India has lost 1,488 square kilometres (sq km) of ‘unclassed forests’, an analysis of data from the State of Forest Report (SOFR) 2023 has revealed.
‘Unclassed forests’ are non-notified forests under government ownership, mainly belonging to revenue department or other departments such as railways or even forests.
Experts point out the loss is unexplained in the report.
The report mentions ‘forest area’ as “area recorded as forests as per government records and labeled as Recorded Forest Area”. It also refers to ‘forest cover’ as “all lands with at least one hectare area or more and having canopy of more than or equal to 10 per cent”. This cover includes orchards, bamboo and palm and is irrespective of ownership and legal status.
“In the absence of correlation between ‘forest cover’ and ‘forest area’, it can only be presumed that 1,488 sq kms of forests are lost and have not been accounted for in the report,” Prakriti Srivastava, former principal chief conservator of the Kerala forest department, told Down To Earth (DTE).
She added that the biennial report published by Forest Survey of India (FSI) under the Union Ministry of Environment, Forest and Climate Change has many discrepancies which have not been explained.
For instance, unclassed forests for Odisha increased from 17 sq km (in 1999) to a staggering 16,282 sq km between 2001 and 2015. But in just the next reporting cycle (in 2017), this figure drastically reduced to 22 sq km, and has been shown as 22 sq km in the 2023 report as well, for which no explanation has been offered, pointed out Srivastava.
In Uttar Pradesh, unclassed forest area dropped from 13,739 sq km (between 1995 and 1999) to a mere 3,323 sq km in 2001, the expert said.
Similar discrepancies are observed for Himachal Pradesh, Goa, West Bengal and Jharkhand, where unclassed forests have remained constant before suddenly increasing or decreasing over the years.
Krithika Sampath, a conservation researcher, said forest lands diverted for dams, roads, railways and other such permanent constructions are lost forever, but are not deleted from the records as ‘forests’, thus inflating figures.
“Again, here the lines between ‘forest cover’ and ‘forest area’ get blurred for which no explanation or clarification is given by the report,” Sampath told DTE.
The experts also said the projection of increase in forest area as 156.41 sq km and 1,445.81 sq km increase in total forest and tree cover is not a correct assessment due to factors described above.
“If all the steps had been taken for a scientific evaluation, it would have revealed a sharp decline in the forest area, forest cover as well as tree cover,” Sampath said.
Prerna Singh Bindra, former member of the National Board of Wildlife, said the report mentions mango comprising of 13.25 per cent of trees outside forests and coconut being 4.37 per cent.
“These are being counted as forest cover, which is such a wrong estimation and can only be rejected.
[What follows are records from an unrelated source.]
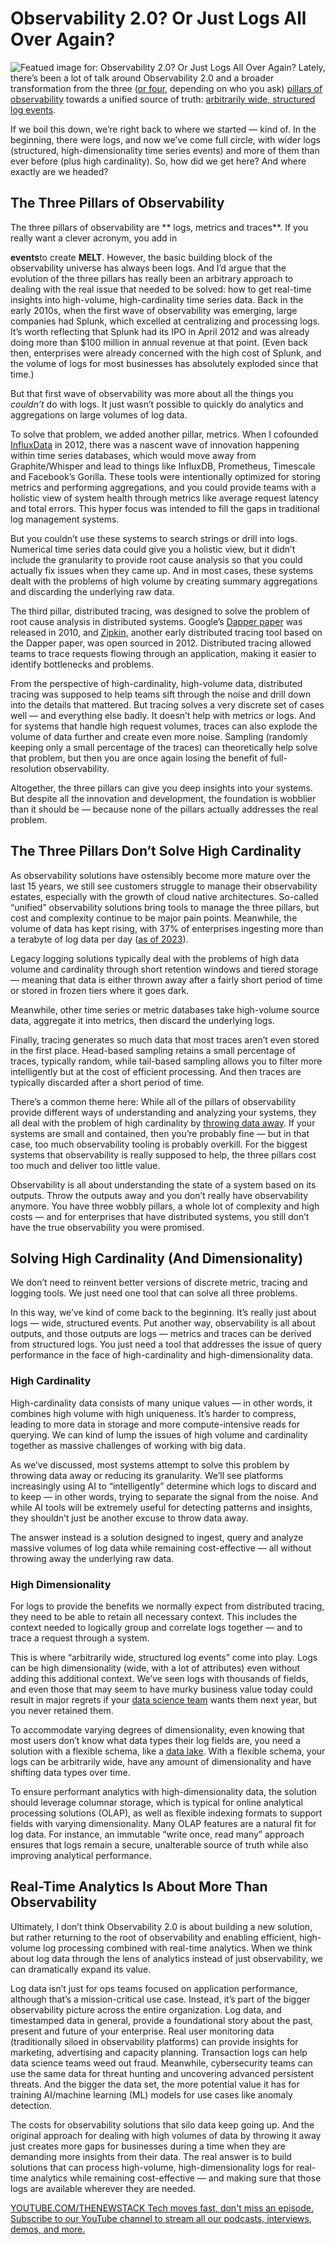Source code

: # Observability 2.0? Or Just Logs All Over Again?
![Featued image for: Observability 2.0? Or Just Logs All Over Again?](https://cdn.thenewstack.io/media/2025/05/89c03043-observability-2-logs-1024x576.jpg)
Lately, there’s been a lot of talk around Observability 2.0 and a broader transformation from the three ([or four](https://thenewstack.io/elastic-profiling-agent-offers-a-4th-pillar-of-observability/), depending on who you ask) [pillars of observability](https://thenewstack.io/observability/#three-pillars) towards a unified source of truth: [arbitrarily wide, structured log events](https://www.honeycomb.io/blog/time-to-version-observability-signs-point-to-yes).

If we boil this down, we’re right back to where we started — kind of. In the beginning, there were logs, and now we’ve come full circle, with wider logs (structured, high-dimensionality time series events) and more of them than ever before (plus high cardinality). So, how did we get here? And where exactly are we headed?

## The Three Pillars of Observability
The three pillars of observability are ** logs, metrics and traces**. If you really want a clever acronym, you add in

**events**to create
**MELT**. However, the basic building block of the observability universe has always been logs. And I’d argue that the evolution of the three pillars has really been an arbitrary approach to dealing with the real issue that needed to be solved: how to get real-time insights into high-volume, high-cardinality time series data.
Back in the early 2010s, when the first wave of observability was emerging, large companies had Splunk, which excelled at centralizing and processing logs. It’s worth reflecting that Splunk had its IPO in April 2012 and was already doing more than $100 million in annual revenue at that point. (Even back then, enterprises were already concerned with the high cost of Splunk, and the volume of logs for most businesses has absolutely exploded since that time.)

But that first wave of observability was more about all the things you *couldn’t* do with logs. It just wasn’t possible to quickly do analytics and aggregations on large volumes of log data.

To solve that problem, we added another pillar, metrics. When I cofounded [InfluxData](https://www.influxdata.com/?utm_content=inline+mention) in 2012, there was a nascent wave of innovation happening within time series databases, which would move away from Graphite/Whisper and lead to things like InfluxDB, Prometheus, Timescale and Facebook’s Gorilla. These tools were intentionally optimized for storing metrics and performing aggregations, and you could provide teams with a holistic view of system health through metrics like average request latency and total errors. This hyper focus was intended to fill the gaps in traditional log management systems.

But you couldn’t use these systems to search strings or drill into logs. Numerical time series data could give you a holistic view, but it didn’t include the granularity to provide root cause analysis so that you could actually fix issues when they came up. And in most cases, these systems dealt with the problems of high volume by creating summary aggregations and discarding the underlying raw data.

The third pillar, distributed tracing, was designed to solve the problem of root cause analysis in distributed systems. Google’s [Dapper paper](https://thenewstack.io/trace-based-testing-the-next-step-in-observability/) was released in 2010, and [Zipkin](https://thenewstack.io/jaeger-vs-zipkin-battle-of-the-open-source-tracing-tools/), another early distributed tracing tool based on the Dapper paper, was open sourced in 2012. Distributed tracing allowed teams to trace requests flowing through an application, making it easier to identify bottlenecks and problems.

From the perspective of high-cardinality, high-volume data, distributed tracing was supposed to help teams sift through the noise and drill down into the details that mattered. But tracing solves a very discrete set of cases well — and everything else badly. It doesn’t help with metrics or logs. And for systems that handle high request volumes, traces can also explode the volume of data further and create even more noise. Sampling (randomly keeping only a small percentage of the traces) can theoretically help solve that problem, but then you are once again losing the benefit of full-resolution observability.

Altogether, the three pillars can give you deep insights into your systems. But despite all the innovation and development, the foundation is wobblier than it should be — because none of the pillars actually addresses the real problem.

## The Three Pillars Don’t Solve High Cardinality
As observability solutions have ostensibly become more mature over the last 15 years, we still see customers struggle to manage their observability estates, especially with the growth of cloud native architectures. So-called “unified” observability solutions bring tools to manage the three pillars, but cost and complexity continue to be major pain points. Meanwhile, the volume of data has kept rising, with 37% of enterprises ingesting more than a terabyte of log data per day ([as of 2023](https://observability.edgedelta.com/hubfs/Collateral/Charting-Observability-2023.pdf)).

Legacy logging solutions typically deal with the problems of high data volume and cardinality through short retention windows and tiered storage — meaning that data is either thrown away after a fairly short period of time or stored in frozen tiers where it goes dark.

Meanwhile, other time series or metric databases take high-volume source data, aggregate it into metrics, then discard the underlying logs.

Finally, tracing generates so much data that most traces aren’t even stored in the first place. Head-based sampling retains a small percentage of traces, typically random, while tail-based sampling allows you to filter more intelligently but at the cost of efficient processing. And then traces are typically discarded after a short period of time.

There’s a common theme here: While all of the pillars of observability provide different ways of understanding and analyzing your systems, they all deal with the problem of high cardinality by [ throwing data away](https://thenewstack.io/the-top-four-consequences-of-discarding-data). If your systems are small and contained, then you’re probably fine — but in that case, too much observability tooling is probably overkill. For the biggest systems that observability is really supposed to help, the three pillars cost too much and deliver too little value.

Observability is all about understanding the state of a system based on its outputs. Throw the outputs away and you don’t really have observability anymore. You have three wobbly pillars, a whole lot of complexity and high costs — and for enterprises that have distributed systems, you still don’t have the true observability you were promised.

## Solving High Cardinality (And Dimensionality)
We don’t need to reinvent better versions of discrete metric, tracing and logging tools. We just need one tool that can solve all three problems.

In this way, we’ve kind of come back to the beginning. It’s really just about logs — wide, structured events. Put another way, observability is all about outputs, and those outputs are logs — metrics and traces can be derived from structured logs. You just need a tool that addresses the issue of query performance in the face of high-cardinality and high-dimensionality data.

### High Cardinality
High-cardinality data consists of many unique values — in other words, it combines high volume with high uniqueness. It’s harder to compress, leading to more data in storage and more compute-intensive reads for querying. We can kind of lump the issues of high volume and cardinality together as massive challenges of working with big data.

As we’ve discussed, most systems attempt to solve this problem by throwing data away or reducing its granularity. We’ll see platforms increasingly using AI to “intelligently” determine which logs to discard and to keep — in other words, trying to separate the signal from the noise. And while AI tools will be extremely useful for detecting patterns and insights, they shouldn’t just be another excuse to throw data away.

The answer instead is a solution designed to ingest, query and analyze massive volumes of log data while remaining cost-effective — all without throwing away the underlying raw data.

### High Dimensionality
For logs to provide the benefits we normally expect from distributed tracing, they need to be able to retain all necessary context. This includes the context needed to logically group and correlate logs together — and to trace a request through a system.

This is where “arbitrarily wide, structured log events” come into play. Logs can be high dimensionality (wide, with a lot of attributes) even without adding this additional context. We’ve seen logs with thousands of fields, and even those that may seem to have murky business value today could result in major regrets if your [data science team](https://roadmap.sh/ai-data-scientist) wants them next year, but you never retained them.

To accommodate varying degrees of dimensionality, even knowing that most users don’t know what data types their log fields are, you need a solution with a flexible schema, like a [data lake](https://thenewstack.io/stop-freezing-your-data-to-death). With a flexible schema, your logs can be arbitrarily wide, have any amount of dimensionality and have shifting data types over time.

To ensure performant analytics with high-dimensionality data, the solution should leverage columnar storage, which is typical for online analytical processing solutions (OLAP), as well as flexible indexing formats to support fields with varying dimensionality. Many OLAP features are a natural fit for log data. For instance, an immutable “write once, read many” approach ensures that logs remain a secure, unalterable source of truth while also improving analytical performance.

## Real-Time Analytics Is About More Than Observability
Ultimately, I don’t think Observability 2.0 is about building a new solution, but rather returning to the root of observability and enabling efficient, high-volume log processing combined with real-time analytics. When we think about log data through the lens of analytics instead of just observability, we can dramatically expand its value.

Log data isn’t just for ops teams focused on application performance, although that’s a mission-critical use case. Instead, it’s part of the bigger observability picture across the entire organization. Log data, and timestamped data in general, provide a foundational story about the past, present and future of your enterprise. Real user monitoring data (traditionally siloed in observability platforms) can provide insights for marketing, advertising and capacity planning. Transaction logs can help data science teams weed out fraud. Meanwhile, cybersecurity teams can use the same data for threat hunting and uncovering advanced persistent threats. And the bigger the data set, the more potential value it has for training AI/machine learning (ML) models for use cases like anomaly detection.

The costs for observability solutions that silo data keep going up. And the original approach for dealing with high volumes of data by throwing it away just creates more gaps for businesses during a time when they are demanding more insights from their data. The real answer is to build solutions that can process high-volume, high-dimensionality logs for real-time analytics while remaining cost-effective — and making sure that those logs are available wherever they are needed.

[
YOUTUBE.COM/THENEWSTACK
Tech moves fast, don't miss an episode. Subscribe to our YouTube
channel to stream all our podcasts, interviews, demos, and more.
](https://youtube.com/thenewstack?sub_confirmation=1)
These orchards, plantations of rubber, areca, etc, should have been deleted after ground-truthing and probably have been retained to inflate forest cover data,” she said.
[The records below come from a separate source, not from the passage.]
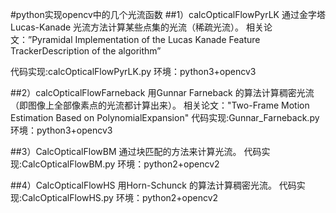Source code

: #python实现opencv中的几个光流函数
##1）calcOpticalFlowPyrLK
通过金字塔Lucas-Kanade 光流方法计算某些点集的光流（稀疏光流）。
相关论文：”Pyramidal Implementation of the Lucas Kanade Feature TrackerDescription of the algorithm”

代码实现:calcOpticalFlowPyrLK.py
环境：python3+opencv3

##2）calcOpticalFlowFarneback
用Gunnar Farneback 的算法计算稠密光流（即图像上全部像素点的光流都计算出来）。
相关论文："Two-Frame Motion Estimation Based on PolynomialExpansion"
代码实现:Gunnar_Farneback.py
环境：python3+opencv3

##3）CalcOpticalFlowBM
通过块匹配的方法来计算光流。
代码实现:CalcOpticalFlowBM.py
环境：python2+opencv2

##4）CalcOpticalFlowHS
用Horn-Schunck 的算法计算稠密光流。
代码实现:CalcOpticalFlowHS.py
环境：python2+opencv2

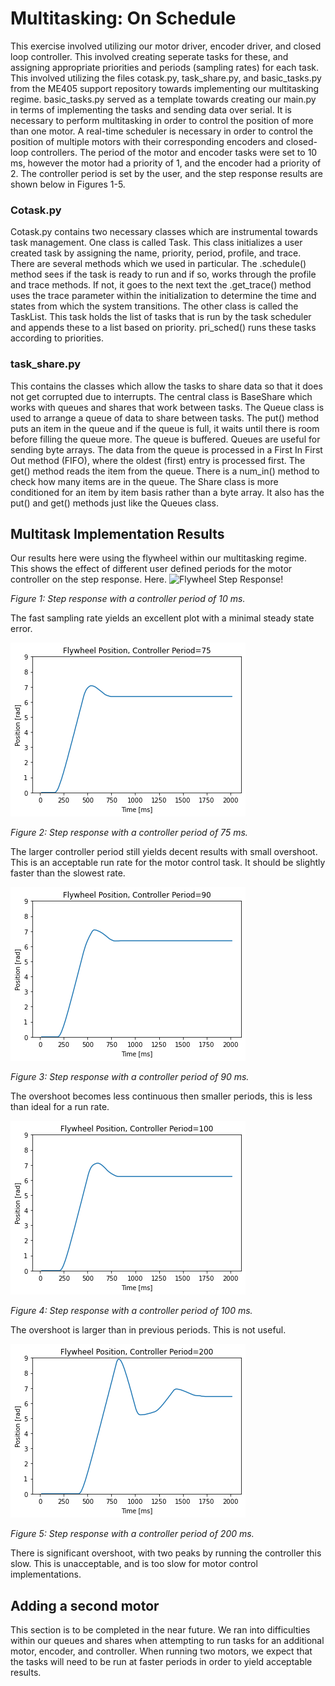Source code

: # Multitasking: On Schedule
This exercise involved utilizing our motor driver, 
encoder driver, and closed loop controller. This involved
creating seperate tasks for these, and assigning
appropriate priorities and periods (sampling rates)
for each task. This involved utilizing the files
cotask.py, task_share.py, and basic_tasks.py from
the ME405 support repository towards implementing
our multitasking regime. basic_tasks.py served
as a template towards creating our main.py in terms
of implementing the tasks and sending data over serial. 
It is necessary to perform multitasking in order to control 
the position of more than one motor. A real-time scheduler is
necessary in order to control the position of multiple motors
with their corresponding encoders and closed-loop controllers. The period
of the motor and encoder tasks were set to 10 ms, however the motor 
had a priority of 1, and the encoder had a priority of 2. The controller
period is set by the user, and the step response results are shown 
below in Figures 1-5. 


### Cotask.py
Cotask.py contains two necessary classes which are instrumental
towards task management. One class is called Task. This class 
initializes a user created task by assigning the name, 
priority, period, profile, and trace. There are several methods 
which we used in particular. The .schedule() method sees
if the task is ready to run and if so, works through the profile
and trace methods. If not, it goes to the next text
the .get_trace() method uses the trace parameter within the initialization
to determine the time and states from which the system transitions. 
The other class is called the TaskList. This task holds the list of 
tasks that is run by the task scheduler and appends these to a list
based on priority. pri_sched() runs these tasks according to priorities.

### task_share.py
This contains the classes which allow the tasks to share data so that 
it does not get corrupted due to interrupts. The central class is BaseShare
which works with queues and shares that work between tasks. The Queue class
is used to arrange a queue of data to share between tasks. The put() method puts
an item in the queue and if the queue is full, it waits until there is room
before filling the queue more. The queue is buffered. Queues are useful for sending
byte arrays. The data from the queue is processed in a First In First Out 
method (FIFO), where the oldest (first) entry is processed first. The get() method
reads the item from the queue. There is a num_in() method to check how
many items are in the queue. The Share class is more conditioned for an item
by item basis rather than a byte array. It also has the put() and get() methods
just like the Queues class. 

## Multitask Implementation Results 
Our results here were using the flywheel within our multitasking regime. This
shows the effect of different user defined periods for the 
motor controller on the step response. Here. 
![Flywheel Step Response!](Per_10.PNG "Period:10")

*Figure 1: Step response with a controller period of 10 ms.*

The fast sampling rate yields an excellent plot with a minimal steady state error.

![Flywheel Step Response!](Per_75.png "Period:75")

*Figure 2: Step response with a controller period of 75 ms.*

The larger controller period still yields decent results with small overshoot.
This is an acceptable run rate for the motor control task. It should be slightly
faster than the slowest rate. 

![Flywheel Step Response!](Per_90.png "Period:90")

*Figure 3: Step response with a controller period of 90 ms.*

The overshoot becomes less continuous then smaller periods, this is less than
ideal for a run rate.

![Flywheel Step Response!](Per_100.png "Period:100")

*Figure 4: Step response with a controller period of 100 ms.*

The overshoot is larger than in previous periods. This is not useful. 

![Flywheel Step Response!](Per_200.png "Period:200")

*Figure 5: Step response with a controller period of 200 ms.*

There is significant overshoot, with two peaks by running the controller this slow.
This is unacceptable, and is too slow for motor control implementations. 

## Adding a second motor
This section is to be completed in the near future. We ran into difficulties within
our queues and shares when attempting to run tasks for an additional motor,
encoder, and controller. When running two motors, we expect that the tasks
will need to be run at faster periods in order to yield acceptable results.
Bindra said agroforestry crops are included in trees outside forests, which adds to inflating tree cover. These trees also include mango, coconut, rubber, areca nut, shade trees in tea and coffee plantations, acacia and eucalyptus, many of which are exotic species.
In case of bamboo tree cover in the report, the experts point out that it is not indicated as to which bamboo stands are being included in accounting forest cover. Bamboo clumps in homesteads up to 1 ha having 10 per cent cover are included in the calculation of forest cover.
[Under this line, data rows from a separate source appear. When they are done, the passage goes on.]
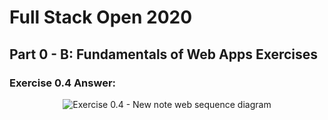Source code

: # Full Stack Open 2020

## Part 0 - B: Fundamentals of Web Apps Exercises

### Exercise 0.4 Answer:

<p align="center">
  <img src="" alt="Exercise 0.4 - New note web sequence diagram">
</p>

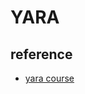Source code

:# YARA 

## reference 
- [yara course](https://www.section.io/engineering-education/getting-started-with-yara-for-malware-analysis/#what-is-yara "yara")  

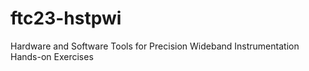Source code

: # ftc23-hstpwi

Hardware and Software Tools for Precision Wideband Instrumentation
Hands-on Exercises

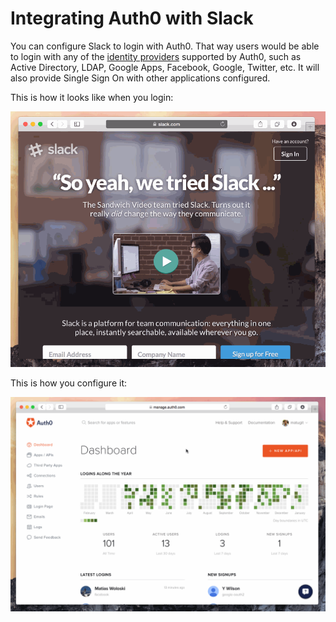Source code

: # Integrating Auth0 with Slack

You can configure Slack to login with Auth0. That way users would be able to login with any of the [identity providers](identityproviders) supported by Auth0, such as Active Directory, LDAP, Google Apps, Facebook, Google, Twitter, etc. It will also provide Single Sign On with other applications configured.

This is how it looks like when you login:

![](/media/articles/scenarios/slack/slack-login.gif)

This is how you configure it:

![](/media/articles/scenarios/slack/slack-config.gif)
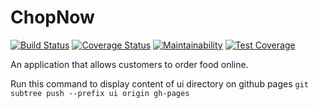 # ChopNow

[![Build Status](https://travis-ci.org/teenoh/chopnow.svg?branch=develop)](https://travis-ci.org/teenoh/chopnow)
[![Coverage Status](https://coveralls.io/repos/github/teenoh/chopnow/badge.svg?branch=develop)](https://coveralls.io/github/teenoh/chopnow?branch=develop)
[![Maintainability](https://api.codeclimate.com/v1/badges/23434e5694a35e8868a7/maintainability)](https://codeclimate.com/github/teenoh/chopnow/maintainability)
[![Test Coverage](https://api.codeclimate.com/v1/badges/23434e5694a35e8868a7/test_coverage)](https://codeclimate.com/github/teenoh/chopnow/test_coverage)


An application that allows customers to order food online.

Run this command to display content of ui directory on github pages
`git subtree push --prefix ui origin gh-pages`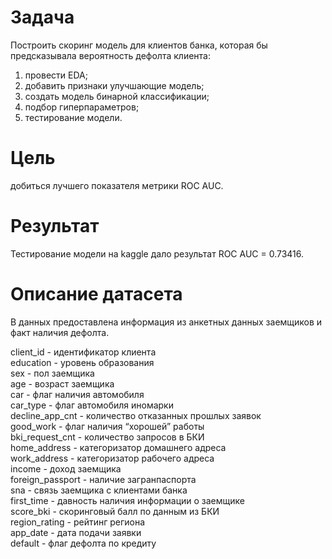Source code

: # Задача
Построить скоринг модель для клиентов банка, которая бы предсказывала вероятность дефолта клиента:
  1. провести EDA;
  2. добавить признаки улучшающие модель;
  3. создать модель бинарной классификации;
  4. подбор гиперпараметров;
  5. тестирование модели. 

# Цель
добиться лучшего показателя метрики ROC AUC.

# Результат
Тестирование модели на kaggle дало результат ROC AUC = 0.73416. 

# Описание датасета
В данных предоставлена информация из анкетных данных заемщиков и факт наличия дефолта.

client_id - идентификатор клиента  
education - уровень образования  
sex - пол заемщика  
age - возраст заемщика  
car - флаг наличия автомобиля  
car_type - флаг автомобиля иномарки  
decline_app_cnt - количество отказанных прошлых заявок  
good_work - флаг наличия “хорошей” работы  
bki_request_cnt - количество запросов в БКИ  
home_address - категоризатор домашнего адреса  
work_address - категоризатор рабочего адреса  
income - доход заемщика  
foreign_passport - наличие загранпаспорта  
sna - связь заемщика с клиентами банка  
first_time - давность наличия информации о заемщике  
score_bki - скоринговый балл по данным из БКИ  
region_rating - рейтинг региона  
app_date - дата подачи заявки  
default - флаг дефолта по кредиту  
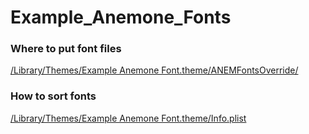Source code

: # Example_Anemone_Fonts


### Where to put font files
 
[/Library/Themes/Example Anemone Font.theme/ANEMFontsOverride/](https://github.com/mwoolweaver/Example_Anemone_Fonts/tree/master/Example_Anemone_Font/Library/Themes/Example%20Anemone%20Font.theme/ANEMFontsOverride)

### How to sort fonts

[/Library/Themes/Example Anemone Font.theme/Info.plist](https://github.com/mwoolweaver/Example_Anemone_Fonts/blob/master/Example_Anemone_Font/Library/Themes/Example%20Anemone%20Font.theme/Info.plist)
“Being counted as forest cover is a huge inflation of forest cover and such areas, besides not being forests and being fragmented, do not offer an ecological value for biodiversity and wildlife conservation except to inflate forest cover figures,” Srivastava said.
She pointed out that according to the provisions of Indian Forest Act 1927, bamboo is not considered a tree to allow its harvesting without requiring felling permission from the forest department.
“Yet, in the 2023 report, bamboo has been included in tree cover with the justification that “now sufficient data is available with FSI” rather than any scientific basis,” she added.
The experts stressed that the government should try, and answer points raised by State Expert Committee (SEC) reports and the Lafarge order as directed in the TN Godavarman judgement.